╭──
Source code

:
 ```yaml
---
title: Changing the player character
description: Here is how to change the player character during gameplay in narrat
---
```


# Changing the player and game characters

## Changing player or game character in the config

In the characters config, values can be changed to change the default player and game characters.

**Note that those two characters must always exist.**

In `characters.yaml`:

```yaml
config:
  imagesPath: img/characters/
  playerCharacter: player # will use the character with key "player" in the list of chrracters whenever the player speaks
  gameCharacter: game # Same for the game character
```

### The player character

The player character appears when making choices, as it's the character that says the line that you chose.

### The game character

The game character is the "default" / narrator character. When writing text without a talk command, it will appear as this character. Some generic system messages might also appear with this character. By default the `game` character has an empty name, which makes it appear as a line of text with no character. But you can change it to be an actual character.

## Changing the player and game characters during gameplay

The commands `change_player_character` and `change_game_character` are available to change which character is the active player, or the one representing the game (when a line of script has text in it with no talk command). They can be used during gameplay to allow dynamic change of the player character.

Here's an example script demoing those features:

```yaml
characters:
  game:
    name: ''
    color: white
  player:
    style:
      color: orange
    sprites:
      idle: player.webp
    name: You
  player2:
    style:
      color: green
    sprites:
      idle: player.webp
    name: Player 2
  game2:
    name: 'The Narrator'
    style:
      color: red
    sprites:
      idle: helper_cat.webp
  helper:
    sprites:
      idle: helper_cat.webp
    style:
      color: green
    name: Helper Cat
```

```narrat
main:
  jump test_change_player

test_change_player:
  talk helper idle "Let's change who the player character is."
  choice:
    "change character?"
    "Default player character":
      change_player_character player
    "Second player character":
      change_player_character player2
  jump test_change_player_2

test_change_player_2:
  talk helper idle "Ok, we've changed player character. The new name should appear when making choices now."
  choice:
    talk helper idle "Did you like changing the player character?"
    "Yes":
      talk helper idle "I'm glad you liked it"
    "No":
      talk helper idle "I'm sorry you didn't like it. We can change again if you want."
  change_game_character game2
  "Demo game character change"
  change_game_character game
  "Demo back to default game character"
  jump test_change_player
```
╰──
■ Work request ■
When you write out the listing, keep every line exactly as it is above.

■ Task output ■
Source code

:
 ```yaml
---
title: Changing the player character
description: Here is how to change the player character during gameplay in narrat
---
```


# Changing the player and game characters

## Changing player or game character in the config

In the characters config, values can be changed to change the default player and game characters.

**Note that those two characters must always exist.**

In `characters.yaml`:

```yaml
config:
  imagesPath: img/characters/
  playerCharacter: player # will use the character with key "player" in the list of chrracters whenever the player speaks
  gameCharacter: game # Same for the game character
```

### The player character

The player character appears when making choices, as it's the character that says the line that you chose.

### The game character

The game character is the "default" / narrator character. When writing text without a talk command, it will appear as this character. Some generic system messages might also appear with this character. By default the `game` character has an empty name, which makes it appear as a line of text with no character. But you can change it to be an actual character.

## Changing the player and game characters during gameplay

The commands `change_player_character` and `change_game_character` are available to change which character is the active player, or the one representing the game (when a line of script has text in it with no talk command). They can be used during gameplay to allow dynamic change of the player character.

Here's an example script demoing those features:

```yaml
characters:
  game:
    name: ''
    color: white
  player:
    style:
      color: orange
    sprites:
      idle: player.webp
    name: You
  player2:
    style:
      color: green
    sprites:
      idle: player.webp
    name: Player 2
  game2:
    name: 'The Narrator'
    style:
      color: red
    sprites:
      idle: helper_cat.webp
  helper:
    sprites:
      idle: helper_cat.webp
    style:
      color: green
    name: Helper Cat
```

```narrat
main:
  jump test_change_player

test_change_player:
  talk helper idle "Let's change who the player character is."
  choice:
    "change character?"
    "Default player character":
      change_player_character player
    "Second player character":
      change_player_character player2
  jump test_change_player_2

test_change_player_2:
  talk helper idle "Ok, we've changed player character. The new name should appear when making choices now."
  choice:
    talk helper idle "Did you like changing the player character?"
    "Yes":
      talk helper idle "I'm glad you liked it"
    "No":
      talk helper idle "I'm sorry you didn't like it. We can change again if you want."
  change_game_character game2
  "Demo game character change"
  change_game_character game
  "Demo back to default game character"
  jump test_change_player
```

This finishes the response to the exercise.